In the following decade, Seierstad became an internationally renowned reporter and author, traveling to the Balkans, Afghanistan, Iraq, and other war-torn regions. But she never lost sight of this conflict that had initially inspired her career. Over the course of a decade, she watched as Russia ruthlessly suppressed an Islamic rebellion in two bloody wars and as Chechnya evolved into one of the flashpoints in a world now focused on the threat of international terrorism.
In 2006, Seierstad finally returned to Chechnya, traveling in secret and under the constant threat of danger. In a broken and devastated society she lived with orphans, the wounded, the lost. And she lived with the children of Grozny, those who will shape the country's future. She asks the question: What happens to a child who grows up surrounded by war and accustomed to violence?
A compelling, intimate, and often heartbreaking portrait of Chechnya today, The Angel of Grozny is a vivid account of a land's violent history and its ongoing battle for freedom.
"In this searing journey through a traumatized Chechnya, two children orphaned by the civil war — Timur, a violent street urchin, and his sister Liana, a waif molested by her uncle who becomes a kleptomaniac — symbolize their country's agony, abandonment and lingering dysfunctions.
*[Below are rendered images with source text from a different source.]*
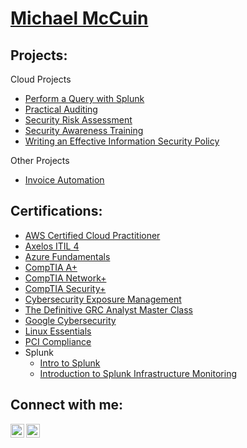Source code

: <h1><a href="https://www.linkedin.com/in/michaelmccuin/">Michael McCuin</a>

<h2>Projects:</h2>

Cloud Projects
  - [Perform a Query with Splunk](https://github.com/michaelmccuin/PerformAQueryWithSplunk)
  - [Practical Auditing](https://github.com/michaelmccuin/PracticalAuditing)
  - [Security Risk Assessment](https://github.com/michaelmccuin/SecurityRiskAssessment)
  - [Security Awareness Training](https://github.com/michaelmccuin/SecurityAwarenessTraining)
  - [Writing an Effective Information Security Policy](https://github.com/michaelmccuin/WritingAnEffectiveInformationSecurityPolicy)

Other Projects
  - [Invoice Automation](https://github.com/michaelmccuin/InvoiceAutomation)

<h2>Certifications:</h2>

- <a href="https://i.imgur.com/xfTKi3j">AWS Certified Cloud Practitioner</a>
- <a href="https://imgur.com/Q39PUEF">Axelos ITIL 4</a>
- <a href="https://imgur.com/LgPzyYi">Azure Fundamentals</a>
- <a href="https://imgur.com/pYl0Sx5.png">CompTIA A+</a>
- <a href="https://i.imgur.com/Pvj4LP7.png">CompTIA Network+</a>
- <a href="https://i.imgur.com/UFBttCc.png">CompTIA Security+</a>
- <a href="https://xm-cyber.thinkific.com/certificates/kfmzmfxstj">Cybersecurity Exposure Management</a>
- <a href="https://i.imgur.com/AO2C28b.jpg">The Definitive GRC Analyst Master Class</a>
- <a href="https://www.coursera.org/account/accomplishments/specialization/certificate/S2HXYNMUT3BT/">Google Cybersecurity</a>
- <a href="https://i.imgur.com/CDqw3GW.png">Linux Essentials</a>
- <a href="https://i.imgur.com/Cn9oYCZ.jpg">PCI Compliance</a> <br/>
- Splunk
  - <a href="https://i.imgur.com/h7vRktc.jpg">Intro to Splunk</a>
  - <a href="https://i.imgur.com/6qfEqhh.jpg">Introduction to Splunk Infrastructure Monitoring</a>


<h2>Connect with me:</h2>

[<img align="left" alt="MichaelMcCuin | LinkedIn" width="22px" src="https://cdn.jsdelivr.net/npm/simple-icons@v3/icons/linkedin.svg" />][linkedin]
[<img align="left" alt="MichaelMcCuin | YouTube" width="22px" src="https://cdn.jsdelivr.net/npm/simple-icons@v3/icons/youtube.svg" />][youtube]

[linkedin]: https://www.linkedin.com/in/michaelmccuin/
[youtube]: https://www.youtube.com/@Michael.McCuin

<!--
**michaelmccuin/michaelmccuin** is a ✨ _special_ ✨ repository because its `README.md` (this file) appears on your GitHub profile.

Here are some ideas to get you started:

- 🔭 I’m currently working on ...
- 🌱 I’m currently learning ...
- 👯 I’m looking to collaborate on ...
- 🤔 I’m looking for help with ...
- 💬 Ask me about ...
- 📫 How to reach me: ...
- 😄 Pronouns: ...
- ⚡ Fun fact: ...
-->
Norwegian journalist Seierstad (The Bookseller of Kabul) includes them in a gallery of portraits drawn from her reporting — sometimes undercover — from the region. These include a kindly childless woman who runs Grozny's last orphanage; a Russian soldier suffering from brain damage caused by a rebel mine; survivors of Stalin's expulsion of the Chechens to Kazakhstan in WWII; and a family whose daughter joined an Islamist sect and died in the spectacular terrorist takeover of a Moscow theater. Even more disturbing is her chilling, absurdist depiction of the regime of Moscow-backed Chechen president Ramzan Kadyrov, which combines torture and disappearances with a saccharine cult of personality. (One of Kadyrov's youth groups distributed roses on his behalf to every woman in Grozny.) There are many victims but few heroes; the author finds chauvinism and Islamist misogyny to be among the reliable reflexes of the dispossessed in this wounded society. Seierstad's vivid, unsparing reportage makes this distant tragedy very personal. (Sept.)" Publishers Weekly (Starred Review) (Copyright Reed Business Information, Inc.)
"Seierstad reveals how knowing nothing but anger, poverty, and conflict can damage the psyche of a child and how a mother's love is sometimes enough to change a life — but sometimes is not." Library Journal
"A sympathetic, brave work from a deeply engaged war correspondent." Kirkus Reviews
"Powerful, painful, and raw, Seierstad's latest is essential reading." Booklist
"Seierstad has produced a masterly and much needed call to attention for the international community." New York Times
"Seierstad has not written an anti-Russian book. She does, however, offer readers chilling views of the effects of conflict and upheaval on life in Chechnya." Christian Science Monitor
"Readers who were captivated by her previous bestsellers...will find here a journey equally compelling in its humanity and astonishing descriptive power. It's well worth the trip." Minneapolis Star Tribune
International bestselling journalist and author Seierstad returns from her most harrowing and dangerous journey yet — this time into the rarely glimpsed, strife-torn region of Chechnya.
About the Author
Åsne Seierstad is an award-winning journalist who has reported from such wartorn regions as Chechnya, the Balkans, Afghanistan, and Iraq. She is the author of A Hundred and One Days as well as The Bookseller of Kabul, an international bestseller that has been translated into thirty-eight languages. Seierstad makes her home in Norway and travels frequently to the United States.